Goshen County Attorney Eric Boyer, along with deputy attorney Jeremiah Sandburg, presented the jury with information that the crime had been premeditated and that Snyder’s version of the events had varied from him not even being at the scene of the stabbing to Erschabeck being the aggressor. 

“The defendant has claimed he was home all day, and he variously claimed this was an accident, that maybe he pulled the knife because he was somehow afraid of Wade Erschabeck, the defendant claimed Wade jumped on the knife,” Boyer said during his closing argument. “As the evidence showed, the state has proven beyond reasonable doubt that Jamie Snyder, with premeditated malice, killed Wade Erschabeck without a sudden heat of passion.” 

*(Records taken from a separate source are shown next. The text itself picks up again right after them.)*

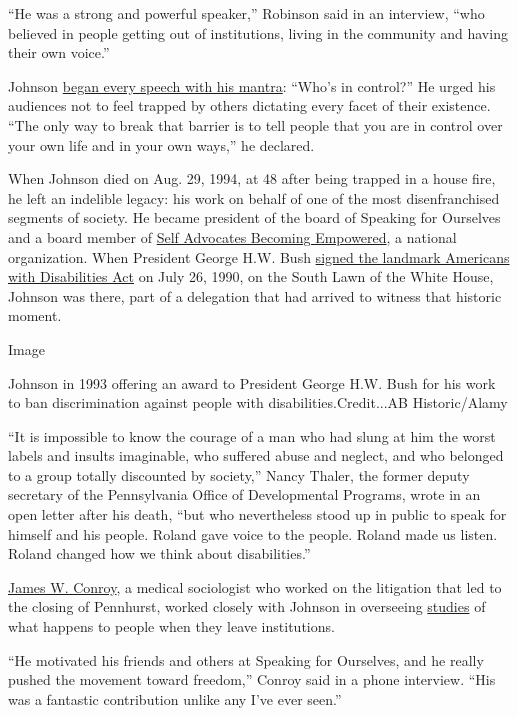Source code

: ``He was a strong and powerful speaker,'' Robinson said in an interview,
``who believed in people getting out of institutions, living in the
community and having their own voice.''

Johnson \href{https://www.youtube.com/watch?v=zFI7u6V_GvA}{began every
speech with his mantra}: ``Who's in control?'' He urged his audiences
not to feel trapped by others dictating every facet of their existence.
``The only way to break that barrier is to tell people that you are in
control over your own life and in your own ways,'' he declared.

When Johnson died on Aug. 29, 1994, at 48 after being trapped in a house
fire, he left an indelible legacy: his work on behalf of one of the most
disenfranchised segments of society. He became president of the board of
Speaking for Ourselves and a board member of
\href{https://www.sabeusa.org/}{Self Advocates Becoming Empowered}, a
national organization. When President George H.W. Bush
\href{https://www.nytimes.com/interactive/2020/us/disability-ADA-30-anniversary.html}{signed
the landmark Americans with Disabilities Act} on July 26, 1990, on the
South Lawn of the White House, Johnson was there, part of a delegation
that had arrived to witness that historic moment.

Image

Johnson in 1993 offering an award to President George H.W. Bush for his
work to ban discrimination against people with disabilities.Credit...AB
Historic/Alamy

``It is impossible to know the courage of a man who had slung at him the
worst labels and insults imaginable, who suffered abuse and neglect, and
who belonged to a group totally discounted by society,'' Nancy Thaler,
the former deputy secretary of the Pennsylvania Office of Developmental
Programs, wrote in an open letter after his death, ``but who
nevertheless stood up in public to speak for himself and his people.
Roland gave voice to the people. Roland made us listen. Roland changed
how we think about disabilities.''

\href{http://www.eoutcome.org/default.aspx?pg=326}{James W. Conroy}, a
medical sociologist who worked on the litigation that led to the closing
of Pennhurst, worked closely with Johnson in overseeing
\href{https://aspe.hhs.gov/basic-report/pennhurst-longitudinal-study-combined-report-five-years-research-and-analysis}{studies}
of what happens to people when they leave institutions.

``He motivated his friends and others at Speaking for Ourselves, and he
really pushed the movement toward freedom,'' Conroy said in a phone
interview. ``His was a fantastic contribution unlike any I've ever
seen.''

Boyer told the court Snyder had planned his attack and had even told Michael Paules the day prior that Eschabeck “needed to die.”

“The evidence showed that in the days before the murder, he was looking for three suspects in an alleged burglary of his own home,” Boyer said. “He took this on his own in spite of warning from (Sheriff) Kory Fleenor (who spoke with Snyder just hours before the attack). The last suspect was Wade Erschabeck.

“In the days prior to May 24, the evidence showed he had a grudge against Wade.”